> Supplied information
•••
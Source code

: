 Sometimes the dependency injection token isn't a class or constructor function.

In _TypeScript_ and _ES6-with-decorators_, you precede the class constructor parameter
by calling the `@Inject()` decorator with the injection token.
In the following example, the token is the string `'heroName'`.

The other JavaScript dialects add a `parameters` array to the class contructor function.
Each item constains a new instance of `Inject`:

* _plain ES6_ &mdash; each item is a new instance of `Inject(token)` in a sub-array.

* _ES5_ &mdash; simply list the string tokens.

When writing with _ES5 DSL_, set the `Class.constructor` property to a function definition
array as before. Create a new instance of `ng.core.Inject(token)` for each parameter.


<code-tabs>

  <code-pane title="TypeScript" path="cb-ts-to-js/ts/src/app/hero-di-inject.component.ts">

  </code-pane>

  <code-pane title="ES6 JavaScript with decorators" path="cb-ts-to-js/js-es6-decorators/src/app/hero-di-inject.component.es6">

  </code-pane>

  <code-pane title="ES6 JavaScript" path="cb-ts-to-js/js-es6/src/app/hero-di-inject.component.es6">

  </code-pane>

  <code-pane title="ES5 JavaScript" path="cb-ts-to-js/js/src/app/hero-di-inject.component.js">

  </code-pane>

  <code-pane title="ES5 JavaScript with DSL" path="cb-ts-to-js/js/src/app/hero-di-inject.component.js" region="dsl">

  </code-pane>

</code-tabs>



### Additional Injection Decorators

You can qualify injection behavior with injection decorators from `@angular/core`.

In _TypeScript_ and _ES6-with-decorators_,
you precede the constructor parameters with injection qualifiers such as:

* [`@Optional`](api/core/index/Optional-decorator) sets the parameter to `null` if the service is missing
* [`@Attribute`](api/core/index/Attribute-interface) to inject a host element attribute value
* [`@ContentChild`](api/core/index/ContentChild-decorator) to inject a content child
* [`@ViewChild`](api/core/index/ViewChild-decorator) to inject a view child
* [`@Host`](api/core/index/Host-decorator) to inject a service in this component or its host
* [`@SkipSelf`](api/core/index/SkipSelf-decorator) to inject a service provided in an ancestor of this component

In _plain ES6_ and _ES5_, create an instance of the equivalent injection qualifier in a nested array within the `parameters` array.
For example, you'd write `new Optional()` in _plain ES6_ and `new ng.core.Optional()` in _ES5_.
•••
> About this task
Return all of the data above exactly, leaving out no line.

> Reply to the task
Source code

: Sometimes the dependency injection token isn't a class or constructor function.

In _TypeScript_ and _ES6-with-decorators_, you precede the class constructor parameter
by calling the `@Inject()` decorator with the injection token.
In the following example, the token is the string `'heroName'`.

The other JavaScript dialects add a `parameters` array to the class contructor function.
Each item constains a new instance of `Inject`:

* _plain ES6_ &mdash; each item is a new instance of `Inject(token)` in a sub-array.

* _ES5_ &mdash; simply list the string tokens.

When writing with _ES5 DSL_, set the `Class.constructor` property to a function definition
array as before. Create a new instance of `ng.core.Inject(token)` for each parameter.


<code-tabs>

  <code-pane title="TypeScript" path="cb-ts-to-js/ts/src/app/hero-di-inject.component.ts">

  </code-pane>

  <code-pane title="ES6 JavaScript with decorators" path="cb-ts-to-js/js-es6-decorators/src/app/hero-di-inject.component.es6">

  </code-pane>

  <code-pane title="ES6 JavaScript" path="cb-ts-to-js/js-es6/src/app/hero-di-inject.component.es6">

  </code-pane>

  <code-pane title="ES5 JavaScript" path="cb-ts-to-js/js/src/app/hero-di-inject.component.js">

  </code-pane>

  <code-pane title="ES5 JavaScript with DSL" path="cb-ts-to-js/js/src/app/hero-di-inject.component.js" region="dsl">

  </code-pane>

</code-tabs>



### Additional Injection Decorators

You can qualify injection behavior with injection decorators from `@angular/core`.

In _TypeScript_ and _ES6-with-decorators_,
you precede the constructor parameters with injection qualifiers such as:

* [`@Optional`](api/core/index/Optional-decorator) sets the parameter to `null` if the service is missing
* [`@Attribute`](api/core/index/Attribute-interface) to inject a host element attribute value
* [`@ContentChild`](api/core/index/ContentChild-decorator) to inject a content child
* [`@ViewChild`](api/core/index/ViewChild-decorator) to inject a view child
* [`@Host`](api/core/index/Host-decorator) to inject a service in this component or its host
* [`@SkipSelf`](api/core/index/SkipSelf-decorator) to inject a service provided in an ancestor of this component

In _plain ES6_ and _ES5_, create an instance of the equivalent injection qualifier in a nested array within the `parameters` array.
For example, you'd write `new Optional()` in _plain ES6_ and `new ng.core.Optional()` in _ES5_.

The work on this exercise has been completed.